- **Work instructions**: Among the lines of the records below, copy those that hold the word "предположил".

[Material provided Boundary: Start]

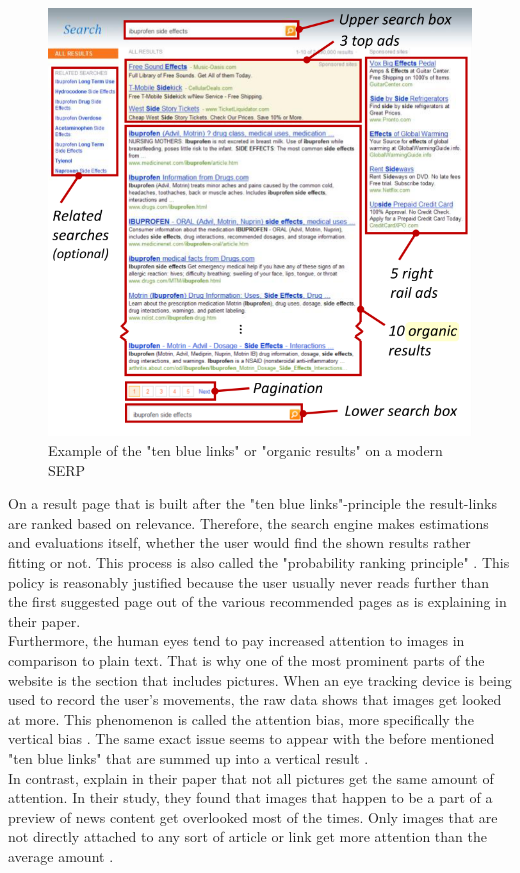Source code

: \begin{figure}[!ht]
    \centering
    \includegraphics[width=1 \linewidth]{images/organic_buscher2010good.png}
    \caption{
        Example of the "ten blue links" or "organic results" on a modern SERP \autocite[44]{buscher2010good}
    }
    \label{figure:OrganicResults}
\end{figure}

On a result page that is built after the "ten blue links"-principle the result-links are ranked based on relevance. Therefore, the search engine makes estimations and evaluations itself, whether the user would find the shown results rather fitting or not. This process is also called the "probability ranking principle" \autocite{wang2016beyond}. This policy is reasonably justified because the user usually never reads further than the first suggested page out of the various recommended pages as \textcite{lewandowski2015evaluating} is explaining in their paper.\\
Furthermore, the human eyes tend to pay increased attention to images in comparison to plain text. That is why one of the most prominent parts of the website is the section that includes pictures. When an eye tracking device is being used to record the user's movements, the raw data shows that images get looked at more. This phenomenon is called the attention bias, more specifically the vertical bias \autocite{wang2016beyond}.
The same exact issue seems to appear with the before mentioned "ten blue links" that are summed up into a vertical result \autocite{wang2016beyond}.\\
In contrast, \textcite{liu2015influence} explain in their paper that not all pictures get the same amount of attention. In their study, they found that images that happen to be a part of a preview of news content get overlooked most of the times. Only images that are not directly attached to any sort of article or link get more attention than the average amount \autocite{liu2015influence}.

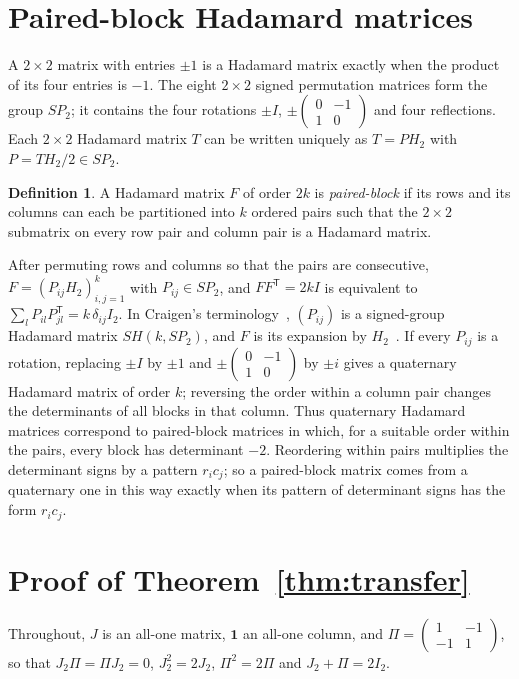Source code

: \documentclass[10pt]{article}
\theoremstyle{definition}
\newtheorem{definition}[theorem]{Definition}
\theoremstyle{remark}
\newcommand{\tr}{^{\mathsf T}}
\newcommand{\one}{\mathbf 1}
\begin{document}
\section{Paired-block Hadamard matrices}\label{sec:pb}
A $2\times2$ matrix with entries $\pm1$ is a Hadamard matrix exactly when the product of its four entries is $-1$. The eight $2\times2$ signed permutation matrices form the group $SP_2$; it contains the four rotations $\pm I$, $\pm\left(\begin{smallmatrix}0&-1\\1&0\end{smallmatrix}\right)$ and four reflections. Each $2\times2$ Hadamard matrix $T$ can be written uniquely as $T=PH_2$ with $P=TH_2/2\in SP_2$.

\begin{definition}\label{def:paired}
A Hadamard matrix $F$ of order $2k$ is \emph{paired-block} if its rows and its columns can each be partitioned into $k$ ordered pairs such that the $2\times2$ submatrix on every row pair and column pair is a Hadamard matrix.
\end{definition}

After permuting rows and columns so that the pairs are consecutive, $F=(P_{ij}H_2)_{i,j=1}^k$ with $P_{ij}\in SP_2$, and $FF\tr=2kI$ is equivalent to $\sum_l P_{il}P_{jl}\tr=k\,\delta_{ij}I_2$. In Craigen's terminology~\cite{Cr95}, $(P_{ij})$ is a signed-group Hadamard matrix $SH(k,SP_2)$, and $F$ is its expansion by $H_2$~\cite[Theorem~5]{Cr95}. If every $P_{ij}$ is a rotation, replacing $\pm I$ by $\pm1$ and $\pm\left(\begin{smallmatrix}0&-1\\1&0\end{smallmatrix}\right)$ by $\pm i$ gives a quaternary Hadamard matrix of order $k$; reversing the order within a column pair changes the determinants of all blocks in that column. Thus quaternary Hadamard matrices correspond to paired-block matrices in which, for a suitable order within the pairs, every block has determinant $-2$. Reordering within pairs multiplies the determinant signs by a pattern $r_ic_j$; so a paired-block matrix comes from a quaternary one in this way exactly when its pattern of determinant signs has the form $r_ic_j$.

\section{Proof of Theorem~\ref{thm:transfer}}\label{sec:transfer}
Throughout, $J$ is an all-one matrix, $\one$ an all-one column, and $\Pi=\left(\begin{smallmatrix}1&-1\\-1&1\end{smallmatrix}\right)$, so that $J_2\Pi=\Pi J_2=0$, $J_2^2=2J_2$, $\Pi^2=2\Pi$ and $J_2+\Pi=2I_2$.
\end{document}
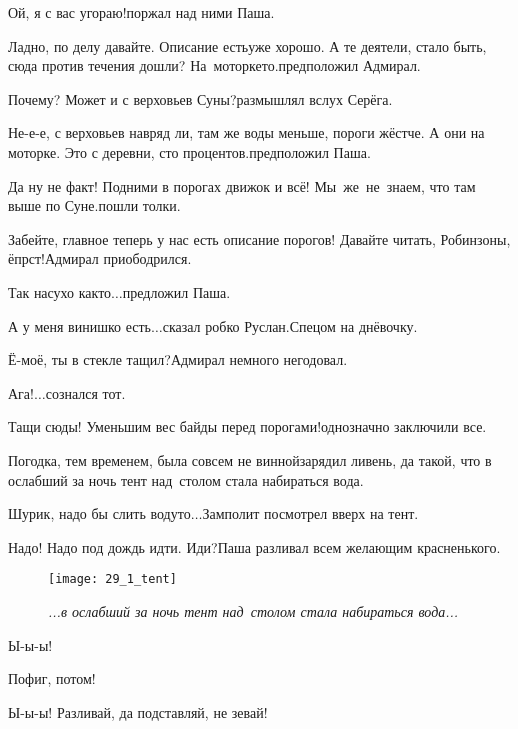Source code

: \diagdash Ой, я с вас угораю!\mdash поржал над ними Паша.

\diagdash Ладно, по делу давайте. Описание есть\mdash уже хорошо. А те деятели, стало быть, сюда против течения дошли? На~моторке\sdash то.\mdash предположил Адмирал.

\diagdash Почему? Может и с верховьев Суны?\mdash размышлял вслух Серёга.

\diagdash Не-е-е, с верховьев навряд ли, там же воды меньше, пороги жёстче. А они на моторке. Это с деревни, сто процентов.\mdash предположил Паша.%

\diagdash Да ну не факт! Подними в порогах движок и всё! Мы~же~не~знаем, что там выше по Суне.\mdash пошли толки.

\diagdash Забейте, главное теперь у нас есть описание порогов! Давайте читать, Робинзоны, ёпрст!\mdash Адмирал приободрился.

\diagdash Так насухо как\sdash то$\ldots$\mdash предложил Паша.

\diagdash А у меня винишко есть$\ldots$\mdash сказал робко Руслан.\mdash Спецом на днёвочку.

\diagdash Ё-моё, ты в стекле тащил?\mdash Адмирал немного негодовал.

\diagdash Ага!$\ldots$\mdash сознался тот.

\diagdash Тащи сюды! Уменьшим вес байды перед порогами!\mdash однозначно заключили все.

Погодка, тем временем, была совсем не винной\mdash зарядил ливень, да такой, что в ослабший за ночь тент над~столом стала набираться вода.

\diagdash Шурик, надо бы слить воду\sdash то$\ldots$\mdash Замполит посмотрел вверх на тент.

\diagdash Надо! Надо под дождь идти. Иди?\mdash Паша разливал всем желающим красненького.

\begin{figure}[h]
	\centering
	\texttt{[image: 29\_1\_tent]}
	\caption{\small\textit{...в ослабший за ночь тент над~столом стала набираться вода...}}
\end{figure}

\diagdash Ы-ы-ы!

\diagdash Пофиг, потом!

\diagdash Ы-ы-ы! Разливай, да подставляй, не зевай!

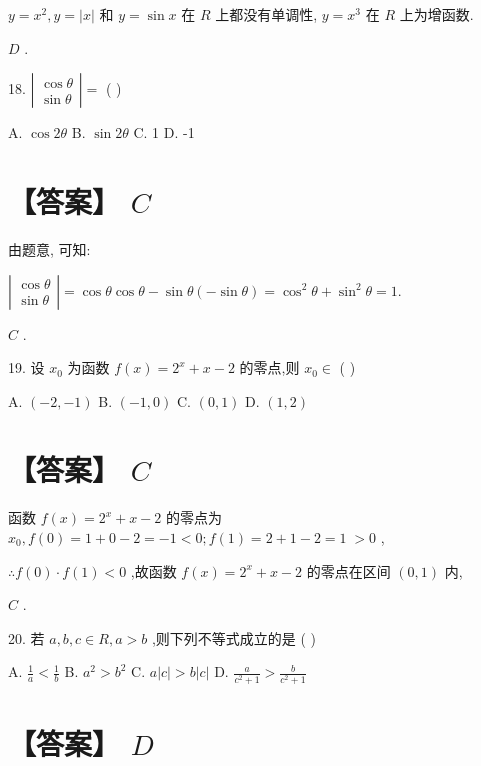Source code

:\documentclass[10pt]{article}
\begin{document}
\(y = {x}^{2},y = \left| x\right|\) 和 \(y = \sin x\) 在 \(R\) 上都没有单调性, \(y = {x}^{3}\) 在 \(R\) 上为增函数.

\(D\) .

18. \(\left| \begin{array}{l} \cos \theta \\  \sin \theta  \end{array}\right|  =\) ( )

A. \(\cos {2\theta }\) B. \(\sin {2\theta }\) C. 1 D. -1

\section*{【答案】 \(C\)}

由题意, 可知:

\(\left| \begin{array}{l} \cos \theta \\  \sin \theta  \end{array}\right|  = \cos \theta \cos \theta  - \sin \theta \left( {-\sin \theta }\right)  = {\cos }^{2}\theta  + {\sin }^{2}\theta  = 1.\)

\(C\) .

19. 设 \({x}_{0}\) 为函数 \(f\left( x\right)  = {2}^{x} + x - 2\) 的零点,则 \({x}_{0} \in\) ( )

A. \(\left( {-2, - 1}\right)\) B. \(\left( {-1,0}\right)\) C. \(\left( {0,1}\right)\) D. \(\left( {1,2}\right)\)

\section*{【答案】 \(C\)}

函数 \(f\left( x\right)  = {2}^{x} + x - 2\) 的零点为 \({x}_{0},f\left( 0\right)  = 1 + 0 - 2 =  - 1 < 0;f\left( 1\right)  = 2 + 1 - 2 = 1 \; > 0\) ,

\(\therefore f\left( 0\right)  \cdot  f\left( 1\right)  < 0\) ,故函数 \(f\left( x\right)  = {2}^{x} + x - 2\) 的零点在区间 \(\left( {0,1}\right)\) 内,

\(C\) .

20. 若 \(a,b,c \in  R,a > b\) ,则下列不等式成立的是 ( )

A. \(\frac{1}{a} < \frac{1}{b}\) B. \({a}^{2} > {b}^{2}\) C. \(a\left| c\right|  > b\left| c\right|\) D. \(\frac{a}{{c}^{2} + 1} > \frac{b}{{c}^{2} + 1}\)

\section*{【答案】 \(D\)}
\end{document}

[Material provided Boundary: End]

- **Answer section**:
\diagdash Ладно, по делу давайте. Описание есть\mdash уже хорошо. А те деятели, стало быть, сюда против течения дошли? На~моторке\sdash то.\mdash предположил Адмирал.
\diagdash Не-е-е, с верховьев навряд ли, там же воды меньше, пороги жёстче. А они на моторке. Это с деревни, сто процентов.\mdash предположил Паша.%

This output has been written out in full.